Will crossed his arms over his chest.
“Los Texicanos,” Leo said. “The guy in the backyard. He’s affiliated, got tats all over his chest and arms.”
“What about the other two?”
“Asian. Both of ’em. No idea if they’re ganged up. Don’t look like it. Don’t dress like it. Bodies are clean—no tats.” Leo took his time lighting another cigarette. He blew out a steady stream of smoke before
continuing. “Scott Shepherd over there—” He nodded toward a beefy-looking young man in tactical gear. “Says he had his team suited up outside the house waiting for backup. They heard a gun go off. It’s a possible hostage situation, right? One officer inside, two if you count Evelyn. Imminent danger. So, they breech the door.” Leo took another hit off his cigarette. “Scott sees Faith standing there in the hall, feet spread, Glock out in front of her. She sees Scott, doesn’t say a word, just takes off into the bedroom. They go in after her and find a dead guy laid out on the carpet.” Leo touched his finger to his forehead. “She nailed him right between the eyes.”
“Must’ve had a good reason.”
“Wish I knew that reason. He didn’t have a gun in his hand.”
“The other guy did. The one who ran into the backyard and shot at the kids.”
“You’re right. He did.”
“Fingerprints?”
“We’re working on it.”
Will would’ve bet his house that they would find two sets of prints—one from the Asian and one from the Mexican. “Where’d you find the third guy?”

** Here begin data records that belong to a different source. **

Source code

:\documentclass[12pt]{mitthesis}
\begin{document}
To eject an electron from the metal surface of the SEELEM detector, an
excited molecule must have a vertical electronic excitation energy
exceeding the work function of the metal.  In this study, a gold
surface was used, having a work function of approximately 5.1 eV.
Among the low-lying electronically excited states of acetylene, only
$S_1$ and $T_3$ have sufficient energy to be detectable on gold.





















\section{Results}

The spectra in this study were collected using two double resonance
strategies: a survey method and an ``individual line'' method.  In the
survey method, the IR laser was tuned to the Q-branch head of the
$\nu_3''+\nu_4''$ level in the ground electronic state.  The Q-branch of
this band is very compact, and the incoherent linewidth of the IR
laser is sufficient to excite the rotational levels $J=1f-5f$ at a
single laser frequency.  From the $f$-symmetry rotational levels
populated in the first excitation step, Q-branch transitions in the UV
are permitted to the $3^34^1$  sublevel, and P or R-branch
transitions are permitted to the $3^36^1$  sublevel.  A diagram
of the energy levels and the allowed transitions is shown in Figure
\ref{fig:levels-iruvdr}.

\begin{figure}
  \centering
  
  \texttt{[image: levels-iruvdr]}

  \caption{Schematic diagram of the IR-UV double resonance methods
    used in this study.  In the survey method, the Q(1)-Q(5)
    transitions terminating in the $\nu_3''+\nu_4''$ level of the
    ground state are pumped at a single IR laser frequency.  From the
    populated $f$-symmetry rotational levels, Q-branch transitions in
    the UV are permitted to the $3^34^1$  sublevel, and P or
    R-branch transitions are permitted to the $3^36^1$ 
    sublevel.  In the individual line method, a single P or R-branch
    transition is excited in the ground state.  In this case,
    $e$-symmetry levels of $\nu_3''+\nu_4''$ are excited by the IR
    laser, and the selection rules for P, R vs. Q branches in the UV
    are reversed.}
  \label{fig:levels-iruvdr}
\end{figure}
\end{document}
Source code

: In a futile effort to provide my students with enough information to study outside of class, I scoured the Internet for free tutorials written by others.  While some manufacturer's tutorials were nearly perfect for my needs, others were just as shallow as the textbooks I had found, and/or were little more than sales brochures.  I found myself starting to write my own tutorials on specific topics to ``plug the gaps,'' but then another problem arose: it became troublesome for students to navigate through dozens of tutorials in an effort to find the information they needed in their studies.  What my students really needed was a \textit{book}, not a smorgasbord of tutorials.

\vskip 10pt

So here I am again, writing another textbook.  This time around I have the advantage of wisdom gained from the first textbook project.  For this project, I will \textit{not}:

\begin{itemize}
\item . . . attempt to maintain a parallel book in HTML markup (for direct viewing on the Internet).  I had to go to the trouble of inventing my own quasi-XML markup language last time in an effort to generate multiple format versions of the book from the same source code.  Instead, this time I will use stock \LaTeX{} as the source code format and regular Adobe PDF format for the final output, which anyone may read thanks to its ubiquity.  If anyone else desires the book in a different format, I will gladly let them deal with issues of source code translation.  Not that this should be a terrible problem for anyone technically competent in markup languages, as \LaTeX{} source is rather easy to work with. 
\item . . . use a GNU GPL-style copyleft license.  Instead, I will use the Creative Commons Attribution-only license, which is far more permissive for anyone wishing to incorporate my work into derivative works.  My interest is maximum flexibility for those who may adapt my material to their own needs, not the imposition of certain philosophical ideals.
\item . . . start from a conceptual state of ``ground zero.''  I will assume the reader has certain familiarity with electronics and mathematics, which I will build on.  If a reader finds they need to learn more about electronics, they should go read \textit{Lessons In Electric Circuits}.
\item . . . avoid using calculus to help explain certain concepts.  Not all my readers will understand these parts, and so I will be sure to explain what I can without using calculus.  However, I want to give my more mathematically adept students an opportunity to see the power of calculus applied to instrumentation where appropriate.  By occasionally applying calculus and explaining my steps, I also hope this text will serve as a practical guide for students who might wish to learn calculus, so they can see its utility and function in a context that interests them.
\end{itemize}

“Laundry room. Bullet to the head. Nasty shot, took off half his skull. We dug a thirty-eight out of the wall.”
Faith’s Glock was a .40-caliber. “Does the S&W take a thirty-eight?”
“Yep.” Leo pushed away from the car. “Nothing on the mother yet. We got teams out looking for her. She ran the drug squad, but I think you already know that, Ratatouille.”
Will forced his jaw not to clench. About the only thing Leo was really good at was pushing buttons. This was the reason for the nasty stares and hostile stances from Will’s brothers in blue. Every cop out here knew that Will Trent was the reason Evelyn Mitchell had been forced into retirement. One of the most loathsome jobs he had at the GBI was investigating corrupt cops. Four years ago, he’d made a solid
case against Evelyn’s narcotics squad. Six detectives had gone to prison for skimming money off drug busts and taking cash to look the other way, but Captain Mitchell had walked away scot-free, her pension and most of her good reputation intact.
Leo said, “Tell the kid I can give her ten more minutes, tops, but then she’s gotta get her shit together and start talking to me.” He leaned in closer. “I heard the dispatch call. She was told to stay outta the house. She needs to be real clear on why she went in anyway.”